(Material for this task)

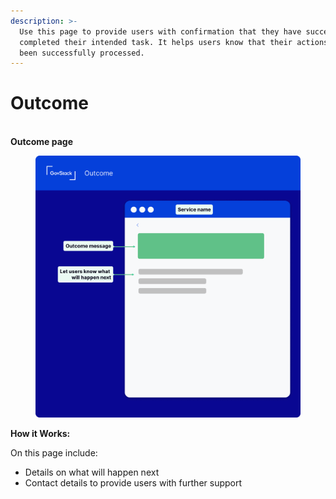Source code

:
 ```yaml
---
description: >-
  Use this page to provide users with confirmation that they have successfully
  completed their intended task. It helps users know that their actions have
  been successfully processed.
---
```


# Outcome

\
**Outcome page**&#x20;

<figure><img src="../../.gitbook/assets/image (1) (1).png" alt=""><figcaption></figcaption></figure>

**How it Works:**

On this page include:&#x20;

* Details on what will happen next&#x20;
* Contact details to provide users with further support

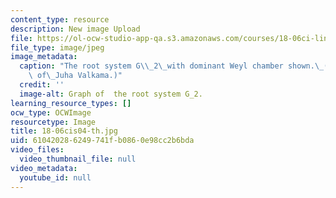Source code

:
 ```yaml
---
content_type: resource
description: New image Upload
file: https://ol-ocw-studio-app-qa.s3.amazonaws.com/courses/18-06ci-linear-algebra-communications-intensive-spring-2004/610420286249741fb0860e98cc2b6bda_18-06cis04-th.jpg
file_type: image/jpeg
image_metadata:
  caption: "The root system G\\_2\_with dominant Weyl chamber shown.\_(Image courtesy\
    \ of\_Juha Valkama.)"
  credit: ''
  image-alt: Graph of  the root system G_2.
learning_resource_types: []
ocw_type: OCWImage
resourcetype: Image
title: 18-06cis04-th.jpg
uid: 61042028-6249-741f-b086-0e98cc2b6bda
video_files:
  video_thumbnail_file: null
video_metadata:
  youtube_id: null
---
```


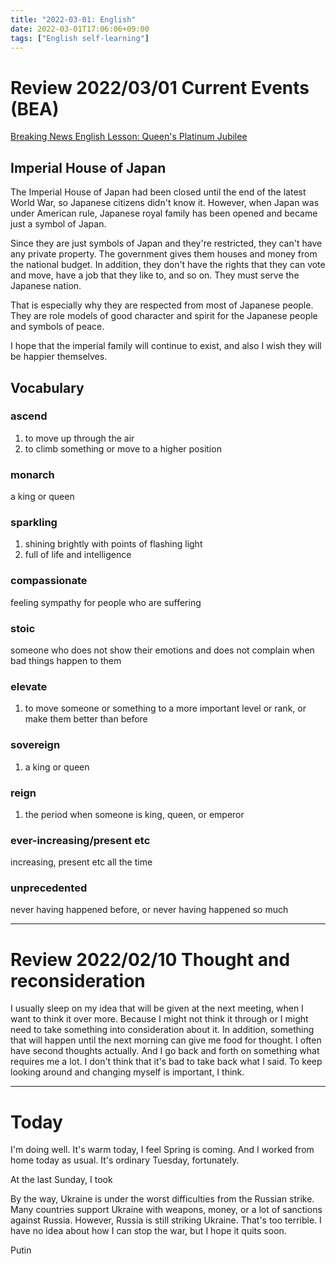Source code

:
 ```yaml
---
title: "2022-03-01: English"
date: 2022-03-01T17:06:06+09:00
tags: ["English self-learning"]
---
```

# Review 2022/03/01 Current Events (BEA)
[Breaking News English Lesson: Queen's Platinum Jubilee](https://breakingnewsenglish.com/2202/220206-platinum-jubilee.html)

## Imperial House of Japan
The Imperial House of Japan had been closed until the end of the latest World War, so Japanese citizens didn't know it.
However, when Japan was under American rule, Japanese royal family has been opened and became just a symbol of Japan.

Since they are just symbols of Japan and they're restricted, they can't have any private property. The government gives them houses and money from the national budget.
In addition, they don't have the rights that they can vote and move, have a job that they like to, and so on. They must serve the Japanese nation.

That is especially why they are respected from most of Japanese people. They are role models of good character and spirit for the Japanese people and symbols of peace.

I hope that the imperial family will continue to exist, and also I wish they will be happier themselves.

## Vocabulary
### ascend
1. to move up through the air
2. to climb something or move to a higher position

### monarch
a king or queen

### sparkling
1. shining brightly with points of flashing light
4. full of life and intelligence

### compassionate
feeling sympathy for people who are suffering

### stoic
someone who does not show their emotions and does not complain when bad things happen to them

### elevate
1. to move someone or something to a more important level or rank, or make them better than before

### sovereign
1. a king or queen

### reign
1. the period when someone is king, queen, or emperor

### ever-increasing/present etc
increasing, present etc all the time

### unprecedented
never having happened before, or never having happened so much

---
# Review 2022/02/10 Thought and reconsideration

I usually sleep on my idea that will be given at the next meeting, when I want to think it over more.
Because I might not think it through or I might need to take something into consideration about it.
In addition, something that will happen until the next morning can give me food for thought.
I often have second thoughts actually.
And I go back and forth on something what requires me a lot.
I don't think that it's bad to take back what I said.
To keep looking around and changing myself is important, I think.

---
# Today
I'm doing well.
It's warm today, I feel Spring is coming.
And I worked from home today as usual.
It's ordinary Tuesday, fortunately.

At the last Sunday, I took

By the way, Ukraine is under the worst difficulties from the Russian strike.
Many countries support Ukraine with weapons, money, or a lot of sanctions against Russia.
However, Russia is still striking Ukraine.
That's too terrible.
I have no idea about how I can stop the war, but I hope it quits soon.

Putin
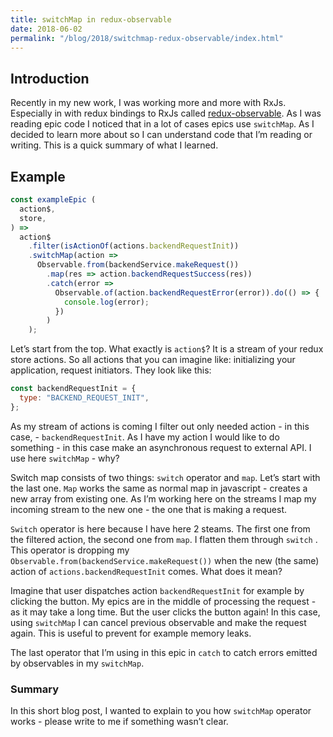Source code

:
 ```yaml
---
title: switchMap in redux-observable
date: 2018-06-02
permalink: "/blog/2018/switchmap-redux-observable/index.html"
---
```


## Introduction

Recently in my new work, I was working more and more with RxJs. Especially in with redux bindings to RxJs called [redux-observable](https://github.com/redux-observable/redux-observable). As I was reading epic code I noticed that in a lot of cases epics use `switchMap`. As I decided to learn more about so I can understand code that I’m reading or writing. This is a quick summary of what I learned.

## Example

```js
const exampleEpic (
  action$,
  store,
) =>
  action$
    .filter(isActionOf(actions.backendRequestInit))
    .switchMap(action =>
      Observable.from(backendService.makeRequest())
        .map(res => action.backendRequestSuccess(res))
        .catch(error =>
          Observable.of(action.backendRequestError(error)).do(() => {
            console.log(error);
          })
        )
    );
```

Let’s start from the top. What exactly is `action$`? It is a stream of your redux store actions. So all actions that you can imagine like: initializing your application, request initiators. They look like this:

```js
const backendRequestInit = {
  type: "BACKEND_REQUEST_INIT",
};
```

As my stream of actions is coming I filter out only needed action - in this case, - `backendRequestInit`. As I have my action I would like to do something - in this case make an asynchronous request to external API. I use here `switchMap` - why?

Switch map consists of two things: `switch` operator and `map`. Let’s start with the last one. `Map` works the same as normal map in javascript - creates a new array from existing one. As I’m working here on the streams I map my incoming stream to the new one - the one that is making a request.

`Switch` operator is here because I have here 2 steams. The first one from the filtered action, the second one from `map`. I flatten them through `switch` . This operator is dropping my `Observable.from(backendService.makeRequest())` when the new (the same) action of `actions.backendRequestInit` comes. What does it mean?

Imagine that user dispatches action `backendRequestInit` for example by clicking the button. My epics are in the middle of processing the request - as it may take a long time. But the user clicks the button again! In this case, using `switchMap` I can cancel previous observable and make the request again. This is useful to prevent for example memory leaks.

The last operator that I’m using in this epic in `catch` to catch errors emitted by observables in my `switchMap`.

### Summary

In this short blog post, I wanted to explain to you how `switchMap` operator works - please write to me if something wasn’t clear.
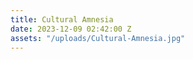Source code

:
 ```yaml
---
title: Cultural Amnesia
date: 2023-12-09 02:42:00 Z
assets: "/uploads/Cultural-Amnesia.jpg"
---
```


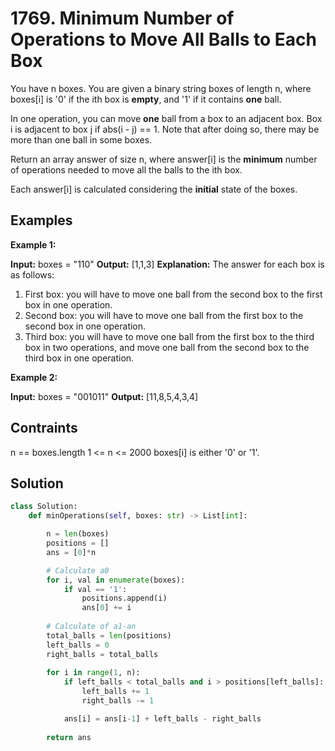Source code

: # 1769. Minimum Number of Operations to Move All Balls to Each Box

You have n boxes. You are given a binary string boxes of length n, where boxes[i] is '0' if the ith box is **empty**, and '1' if it contains **one** ball.

In one operation, you can move **one** ball from a box to an adjacent box. Box i is adjacent to box j if abs(i - j) == 1. Note that after doing so, there may be more than one ball in some boxes.

Return an array answer of size n, where answer[i] is the **minimum** number of operations needed to move all the balls to the ith box.

Each answer[i] is calculated considering the **initial** state of the boxes.

## Examples

**Example 1:**

**Input:** boxes = "110"
**Output:** [1,1,3]
**Explanation:** The answer for each box is as follows:
1) First box: you will have to move one ball from the second box to the first box in one operation.
2) Second box: you will have to move one ball from the first box to the second box in one operation.
3) Third box: you will have to move one ball from the first box to the third box in two operations, and move one ball from the second box to the third box in one operation.

**Example 2:**

**Input:** boxes = "001011"
**Output:** [11,8,5,4,3,4]

## Contraints

n == boxes.length
1 <= n <= 2000
boxes[i] is either '0' or '1'.

## Solution

```python
class Solution:
    def minOperations(self, boxes: str) -> List[int]:

        n = len(boxes)
        positions = []
        ans = [0]*n

        # Calculate a0
        for i, val in enumerate(boxes):
            if val == '1':
                positions.append(i)
                ans[0] += i
        
        # Calculate of a1-an
        total_balls = len(positions)
        left_balls = 0
        right_balls = total_balls
        
        for i in range(1, n):
            if left_balls < total_balls and i > positions[left_balls]:
                left_balls += 1
                right_balls -= 1

            ans[i] = ans[i-1] + left_balls - right_balls
        
        return ans
```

(End Material for this task)

*Task instructions*: A complete answer gives every line of the records holding "important".

*Answer for this exercise*:
1. to move someone or something to a more important level or rank, or make them better than before
To keep looking around and changing myself is important, I think.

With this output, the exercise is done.